ETHIOPIA: A Despot at War On All Fronts

  • Share
  • Read Later

(2 of 3)

While trying to cope with rebellion in Addis Ababa, Mengistu has had to deploy nearly half his 50,000-man army in a losing struggle against three different forces in Eritrea. The 20,000-man Eritrean Liberation Front (E.L.F.) controls much of the land near the Red Sea coast, while the 15,000-man Eritrean People's Liberation Front (E.P.L.F.) rampages through western Eritrea. Five thousand guerrillas of the Eritrean Liberation Front-Popular Liberation Forces (E.L.F.-P.L.F.) are fighting in the province's north central region. Variously supported by such Arab states as Syria, Sudan and Saudi Arabia, the guerrillas would doubtless fall to fighting among themselves were they not determined first to defeat the Ethiopians. Mengistu's troops still hold the Eritrean capital of Asmara, but they can only resupply it by air or by twice-weekly convoys from the Red Sea, which are often ambushed or sniped at on the way from the port of Massawa to the city. The rebels have long since cut off all land routes between Asmara and the rest of the country.

Other Fronts. The Eritrean rebels are not the only ones who oppose Mengistu's rule. Just south of Eritrea, 1,500 guerrillas of the Tigre People's Liberation Front (T.P.L.F.) control about one-third of Tigre province. In the western provinces of Goijam and Gondar, 2,000 men of the right-wing Ethiopian Democratic Union (E.D.U.) are fighting for a non-Marxist civilian government and deny charges that they plan to restore a monarchy under Haile Selassie's sole surviving son, Crown Prince Asfa Wossen, 60, who is now in London. About 1,000 shiftas—armed nomads of the Western Somali Liberation Front—periodically mount hit-and-run attacks along the Somali frontier.

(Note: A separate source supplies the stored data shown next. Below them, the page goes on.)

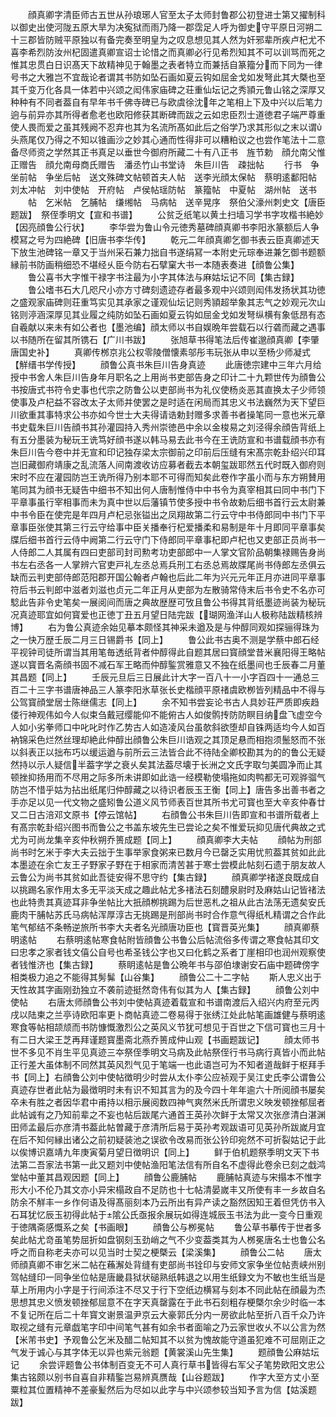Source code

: <!-- { "loadSidebar": true } -->
　　顔真卿字清臣师古五世从孙琅琊人官至太子太师封鲁郡公初登进士第又擢制科以御史出使河陇五原大旱为决寃狱而雨乃降一郡霑足人呼为御史守平原日河朔二十三郡皆防贼平原独以有备完奏至明皇为之叹息想见其人然为奸邪辈所疾卢杞尤不喜李希烈防汝州杞固遣真卿宣诏士论惜之而真卿必行见希烈知其不可以训骂而死之惟其忠贯白日识髙天下故精神见于翰墨之表者特立而兼括自篆籀分而下同为一律号书之大雅岂不宜哉论者谓其书防如坠石画如夏云钩如屈金戈如发弩此其大槩也至其千变万化各具一体若中兴颂之闳伟家庙碑之荘重仙坛记之秀頴元鲁山铭之深厚又种种有不同者葢自有早年书千佛寺碑已与欧虞徐沈年之笔相上下及中兴以后笔力逈与前异亦其所得者愈老也欧阳修获其断碑而跋之云如忠臣烈士道徳君子端严尊重使人畏而爱之虽其残阙不忍弃也其为名流所髙如此后之俗学乃求其形似之末以谓头燕尾仅乃得之不知以锥画沙之妙其心通而性得非可以糟粕议之也尝作笔法十二意备尽师资之学然其正书真足以垂世今御府所藏二十有八正书　旌节勅　顔允南父惟正赠告　顔允南母商氏赠告　潘丞竹山书堂诗　朱巨川告　疎拙帖
　　行书　争坐前帖　争坐后帖　送文殊碑文帖顿首夫人帖　送李光顔太保帖　蔡明逺鄱阳帖　刘太冲帖　刘中使帖　开府帖　卢侯帖瑶防帖　篆籀帖　中夏帖　湖州帖　送书
　　帖　乞米帖　乞脯帖　缣缃帖　马病帖　送辛晃序　祭伯父濠州刺史文【唐臣题跋】　祭侄季明文【宣和书谱】
　　公贫乏纸笔以黄土扫墙习学书字攻楷书絶妙【因亮顔鲁公行状】
　　李华尝为鲁山令元徳秀墓碑顔真卿书李阳氷篆额后人争模冩之号为四絶碑【旧唐书李华传】
　　乾元二年顔真卿乞御书表云臣真卿述天下放生池碑铭一章又于当州采石兼力拙自书遂绢冩一本附史元琮奉进兼乞御书题额縁前书防画稍细恐不堪经乆臣今防右石擘窠大书一本随表奏进【顔鲁公集】
　　鲁公喜书大字惟干禄字书注最为小字其体法与麻姑坛记不同【集古録】
　　鲁公嗜书石大几咫尺小亦方寸碑刻遗迹存者最多观中兴颂则闳伟发扬状其功徳之盛观家庙碑则荘重笃实见其承家之谨观仙坛记则秀頴超举象其志气之妙观元次山铭则渟涵深厚见其业履之纯防如坠石画如夏云钩如屈金戈如发弩纵横有象低昂有态自羲献以来未有如公者也【墨池编】顔太师以书自娱晩年尝载石以行砻而藏之遇事以书随所在留其所镌石【广川书跋】
　　张旭草书得笔法后传崔邈顔真卿【李肇唐国史补】
　　真卿传桞京兆公权零陵僧懐素邬彤韦玩张从申以至杨少师凝式【觧缙书学传授】
　　顔鲁公真书朱巨川告身真迹
　　此唐徳宗建中三年六月给授中书舍人朱巨川告身年月职名之上用尚书吏部告身之印计二十九颗世传为顔鲁公书按唐式书符令史事也代宗之防鲁公以吏部尚书为礼仪使杨炎恶其直换太子少师领使事及卢杞益不容改太子太师并使罢之是时适在闲局而其忠义书法巍然为天下望巨川欲重其事特求公书亦如今世士大夫得请诰勅封赠多求善书者操笔同一意也米元章书史载朱巨川告顔书其孙灌园持入秀州崇徳邑中余以金梭易之刘泾得余顔告背纸上有五分墨装为秘玩王诜笃好顔书遂以韩马易去此书今在王诜防宣和书谱载顔书亦有朱巨川告今卷中并无宣和印记独存梁太宗御前之印前后压缝有宋髙宗乾卦绍兴印耳岂旧藏御府靖康之乱流落人间南渡收访应募者截去本朝玺跋耶然五代时既入御府则宋时不应在灌园防岂王诜所得乃别本耶不可得而知矣此卷作字虽小而与东方朔賛用笔同其为顔书无疑告中细书不知出何人唐制惟侍中中书令为真宰相其曰同中书门下平章事虽行宰相事而未为真中世以后藩镇节使多授中书令故勅后细书首行云太尉兼中书令臣在使完是年四月卢杞忌张镒出之凤翔故第二行云守中书侍郎同中书门下平章事臣张使其第三行云守给事中臣关播奉行杞爱播柔和易制是年十月即同平章事矣牒后细书首行云侍中阙第二行云守门下侍郎同平章事杞即卢杞也又吏部正员尚书一人侍郎二人其属有四曰吏部司封司勲考功吏部郎中一人掌文官阶品朝集禄赐告身尚书左右丞各一人掌辨六官吏戸礼左丞总焉兵刑工右丞总焉故牒尾尚书侍郎左丞俱云缺而云判吏部侍郎范阳郡开国公翰者卢翰也后此二年为兴元元年正月亦进同平章事符后书云判郎中滋者刘滋也贞元二年正月从吏部为左散骑常侍末后书令史不名亦可騐此告非令史笔矣一展阅间而唐之典故歴歴可攷且鲁公书得其背纸墨迹尚装为秘玩况真迹耶宜如何寳爱也正徳丁丑五月望日陆完跋【瑚网渔洋山人极称陆跋精核辨博】
　　右为鲁公真迹余始见摹本颇怪其神采未遒及是与仲醇同观如探骊得珠为之一快万歴壬辰二月三日锡爵书【同上】
　　鲁公此书古奥不测是学蔡中郎石经平视钟司徒所谓当其用笔毎透纸背者仲醇得此自题其居曰寳顔堂昔米襄阳得王略帖遂以寳晋名斋顔书固不减石军王略而仲醇鍳赏雅意又不独在纸墨间也壬辰春二月董其昌题【同上】
　　壬辰元旦后三日展此计大字一百八十一小字百四十一通总三百二十三字书谱唐神品三人篆李阳氷草张长史楷顔平原禇虞欧栁皆列精品中不得与公驾寳顔堂居士陈继儒志【同上】
　　余不知书尝妄论书古人具妙荘严质即疾趋偻行神观伟如今人似束刍戴冠缨能仰不能俯古人如俊鹘抟防防瞑目纳盘飞虚空今人如小劣拳师口中叱叱时作乙势古人如造凌风台虽欹斜欲堕却自铢两适均今人如百衲锦采色烂然丝理却絶此仲醇出顔鲁公朱巨川诰观之其顶足悬而相抱须鬛怒而不张以斜表正以拙布巧以缓运遒与前所云三法皆合此不待陆全卿校勘其为的的鲁公无疑然持以示人疑信半葢字学之衰乆矣其法葢尽壊于长洲之文氏字取匀美圆净而止其顿挫抑扬用而不尽用之际多所未讲即如此诰一经模勒使塌拖如肉鸭都无可观骅骝气防岂不惜乎姑为拈出纸尾归仲醇藏之以待识者辰玉王衡【同上】唐告多出善书者之手亦足以见一代文物之盛矧鲁公道义风节师表百世其所书尤可寳也至大辛亥仲春廿又二日古涪邓文原书【停云馆帖】
　　右顔鲁公书朱巨川告即宣和书谱所载者上有髙宗乾卦绍兴图书而鲁公之书盖东坡先生已尝论之矣不惟爱玩抑见唐代典故之式尤为可尚龙集辛亥仲秋朔乔篑成题【同上】
　　顔真卿李大夫帖
　　顔帖为刑部尚书时乞米于李大夫云拙于生事举家食粥来已数月今已罄乏实用忧煎葢其贫如此此本墨迹在余亡友王子野家子野在于相家而清苦甚于寒士尝模此帖刻石遗于朋友故人云鲁公为尚书其贫如此吾徒安得不思守约【集古録】
　　顔真卿学禇遂良既成自以挑踢名家作用太多无平淡天成之趣此帖尤多禇法石刻醴泉尉时及麻姑山记皆禇法也此特贵其真迹耳非争坐帖比大扺顔栁挑踢为后世恶札之祖从此古法荡无遗矣安氏鹿肉干脯帖苏氏马病帖浑厚淳古无挑踢是刑部尚书时合作意气得纸札精谓之合作此笔气郁结不条畅逆旅所书李大夫者名光顔唐功臣也【寳晋英光集】
　　顔真卿蔡明逺帖
　　右蔡明逺帖寒食帖附皆顔鲁公书鲁公后帖流俗多传谓之寒食帖其印文曰忠孝之家者钱文僖公自号也希圣钱公字也又曰化鹤之系者丁崖相印也润州观察使者钱惟济也【集古録】
　　蔡眀逺帖是鲁公晩年书与邵伯埭谢安石庙中题碑傍字相类极力追之不能得其髣髴【山谷集】
　　顔鲁公二十二字帖
　　斯人忠义出于天性故其字画刚劲独立不袭前迹挺然竒伟有似其为人【集古録】
　　顔鲁公刘中使帖
　　右唐太师顔鲁公书刘中使帖真迹着载宣和书谱南渡后入绍兴内府至元丙戌以陆柬之兰亭诗欧阳率更卜商帖真迹二卷易得于张绣江处此帖笔画雄健与蔡明逺寒食等帖相颉颃而书防慷慨激烈公之英风义节犹可想见于百世之下信可寳也三月十有二日大梁王芝再拜谨题寳墨斋北燕乔篑成仲山观【书画题跋记】
　　顔太师书世不多见不肖生平见真迹三夲祭侄季明文马病及此帖祭侄行书马病行真皆小而此帖正行差大虽体制不同然其英风烈气见于笔端一也此语岂可为不知者道哉鲜于枢拜手书【同上】右顔鲁公刘中使帖徴明少时尝从太仆李公应祯观于吴江史氏李公谓鲁公真迹存世者此帖为最徴明时未有识不知其言为的及今四十年年逾六十所阅顔书屡矣卒未有胜之者因华君中甫持以相示展阅数四神气爽然米氏所谓忠义映发顿挫郁屈者此帖诚有之乃知前辈之不妄也帖后跋尾六通首王英孙次鲜于太常又次张彦清白湛渊田师孟最后亦彦清书葢此帖曽藏于彦清所后易于英孙考观跋语可见英孙所跋嵗月宜在后不知何縁出诸公之前初疑装池之误欲令改易而张公钤印宛然不可折裂姑记于此以俟博识嘉靖九年庚寅菊月望日徴明识【同上】
　　鲜于伯机题祭季明文天下书法第二吾家法书第一此又题刘中使帖渔阳笔法信有所自名不虚得此卷余已刻之戱鸿堂帖中董其昌观因题【同上】
　　顔鲁公鹿脯帖
　　鹿脯帖真迹与宋搨本不惟字形大小不伦乃其文亦小异宋榻政自不足防也十七帖清晏嵗丰又所使有丰一乡故自名防余不觧丰一乡作何语及得髙丽刻本乃云所出有异产读之豁然因知王着但凭仿书入石耳犹忆辰玉初得此帖于隂公氏亟报余展玩如得连城辰玉书法为此一变今日重观于徳隅斋感慨系之矣【书画眼】
　　顔鲁公与栁冕帖
　　鲁公草书摹传于世者多矣此帖尤竒虽笔势屈折如盘钢刻玉劲峭之气不少变葢类其为人桞冕唐名士也鲁公名呼之而自称老夫亦可以见当时士契之梗槩云【梁溪集】
　　顔鲁公二帖
　　唐太师顔真卿不审乞米二帖在蘓澥处背缝有吏部尚书铨印与安师文家争坐位帖责峡州别驾帖缝印一同争坐位帖是唐畿县狱状磓熟纸韩退之以用生纸録文为不敏也生纸当是草上所用内小字是于行间添注不尽又于行下空纸边横冩与刻本不同此帖在顔最为杰思想其忠义愤发顿挫郁屈意不在字天真罄露在于此书石刻粗存梗槩尔余少时临一本不复记所在后二十年寳文谢景温尹京云大豪郭氏分内一房欲此帖至折八百千众乃许取视之缝有元章戯笔字印中间笔气甚有如余书者面喻之乃云家世收乆不以公言为然【米芾书史】予观鲁公乞米及醋二帖知其不以贫为愧故能守道虽犯难不可屈刚正之气发于诚心与其字体无以异也紫元翁题【黄裳溪山先生集】
　　题顔鲁公麻姑坛记
　　余尝评题鲁公书体制百变无不可人真行草书皆得右军父子笔势欧阳文忠公集古铭颇以别书自喜自非精鍳岂易辨真赝哉【山谷题跋】
　　作字大至方丈小至粟粒其位置精神不差豪髪然后为尽如以此字与中兴颂参较当知予言为信【姑溪题跋】
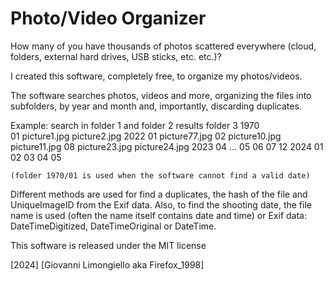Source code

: # Photo/Video Organizer

How many of you have thousands of photos scattered everywhere
(cloud, folders, external hard drives, USB sticks, etc. etc.)? 

I created this software, completely free, to organize my photos/videos. 

The software searches photos, videos and more, organizing the files into
subfolders, by year and month and, importantly, discarding duplicates.

Example:
	search in folder 1 and folder 2
	results
	folder 3
		1970  
			01
				picture1.jpg
				picture2.jpg
		2022
			01
				picture77.jpg
			02
				picture10.jpg
				picture11.jpg
			08
				picture23.jpg
				picture24.jpg
		2023
			04
				...
			05
			06
			07
			12
		2024
			01
			02
			03
			04
			05
			
	(folder 1970/01 is used when the software cannot find a valid date)			
			
Different methods are used for find a duplicates, the hash of the file 
and UniqueImageID from the Exif data. 
Also, to find the shooting date, the file name is used (often the name 
itself contains date and time) or Exif data: DateTimeDigitized, DateTimeOriginal or DateTime.

This software is released under the MIT license

[2024] [Giovanni Limongiello aka Firefox_1998]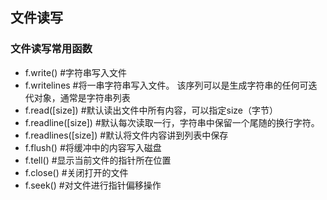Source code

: ## 文件读写
### 文件读写常用函数
- f.write()    #字符串写入文件
- f.writelines   #将一串字符串写入文件。 该序列可以是生成字符串的任何可迭代对象，通常是字符串列表
- f.read([size])   #默认读出文件中所有内容，可以指定size（字节）
- f.readline([size])        #默认每次读取一行，字符串中保留一个尾随的换行字符。
- f.readlines([size])      #默认将文件内容讲到列表中保存
- f.flush()        #将缓冲中的内容写入磁盘
- f.tell()       #显示当前文件的指针所在位置
- f.close()    #关闭打开的文件
- f.seek()       #对文件进行指针偏移操作
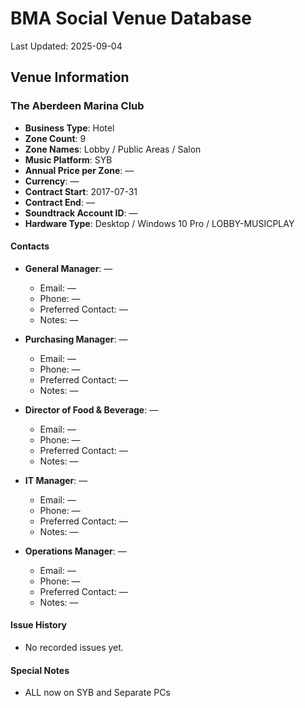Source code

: # BMA Social Venue Database

Last Updated: 2025-09-04

## Venue Information

### The Aberdeen Marina Club
- **Business Type**: Hotel
- **Zone Count**: 9
- **Zone Names**: Lobby / Public Areas / Salon
- **Music Platform**: SYB
- **Annual Price per Zone**: —
- **Currency**: —
- **Contract Start**: 2017-07-31
- **Contract End**: —
- **Soundtrack Account ID**: —
- **Hardware Type**: Desktop / Windows 10 Pro / LOBBY-MUSICPLAY

#### Contacts
- **General Manager**: —
  - Email: —
  - Phone: —
  - Preferred Contact: —
  - Notes: —

- **Purchasing Manager**: —
  - Email: —
  - Phone: —
  - Preferred Contact: —
  - Notes: —

- **Director of Food & Beverage**: —
  - Email: —
  - Phone: —
  - Preferred Contact: —
  - Notes: —

- **IT Manager**: —
  - Email: —
  - Phone: —
  - Preferred Contact: —
  - Notes: —

- **Operations Manager**: —
  - Email: —
  - Phone: —
  - Preferred Contact: —
  - Notes: —

#### Issue History
- No recorded issues yet.

#### Special Notes
- ALL now on SYB and Separate PCs

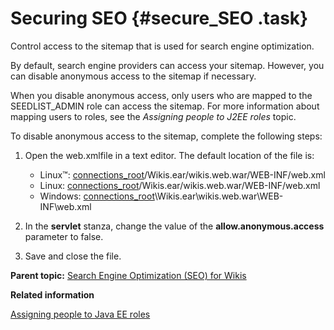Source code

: # Securing SEO {#secure_SEO .task}

Control access to the sitemap that is used for search engine optimization.

By default, search engine providers can access your sitemap. However, you can disable anonymous access to the sitemap if necessary.

When you disable anonymous access, only users who are mapped to the SEEDLIST\_ADMIN role can access the sitemap. For more information about mapping users to roles, see the *Assigning people to J2EE roles* topic.

To disable anonymous access to the sitemap, complete the following steps:

1.  Open the web.xmlfile in a text editor. The default location of the file is:

    -   Linux™: [connections\_root](../plan/i_ovr_r_directory_conventions.md)/Wikis.ear/wikis.web.war/WEB-INF/web.xml
    -   Linux: [connections\_root](../plan/i_ovr_r_directory_conventions.md)/Wikis.ear/wikis.web.war/WEB-INF/web.xml
    -   Windows: [connections\_root](../plan/i_ovr_r_directory_conventions.md)\\Wikis.ear\\wikis.web.war\\WEB-INF\\web.xml
2.  In the **servlet** stanza, change the value of the **allow.anonymous.access** parameter to false.

3.  Save and close the file.


**Parent topic:** [Search Engine Optimization \(SEO\) for Wikis](../admin/c_admin_wikis_SEO.md)

**Related information**  


[Assigning people to Java EE roles](../admin/t_admin_common_user_roles_assign.md)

Mengistu also faces the possibility of war with Somalia for control of the French Territory of the Afars and the Issas, whose 215,000 citizens last week voted for independence.* Mengistu fears that Somalia will encourage the territory's Somali-speaking Issa majority to cut the railroad linking Addis Ababa with the port of Djibouti, through which moves more than half of Ethiopia's foreign trade. Unless he can work out a deal with Somalia's President, Muhamed Siad Barre, Ethiopia may have yet another combat zone on its frontiers when the territory becomes the Republic of Djibouti—Africa's 49th nation —on June 27.

Mission to Moscow. It was partly because of the possibility of a war over Djibouti that Mengistu visited Moscow this month to solidify his new alliance with the Soviet Union. Mengistu and Soviet President Nikolai Podgorny signed a declaration laying the "foundations for friendship and cooperation"—diplomatic sugar-coating on Moscow's agreement last December to supply Ethiopia with $100 million in arms. Moscow had good reason to show such benign feelings: Mengistu last month expelled all American military advisers, communications experts and information officials on the ground that the U.S. had helped the late Emperor "suppress the liberation struggle of the oppressed masses" (TIME, May 9).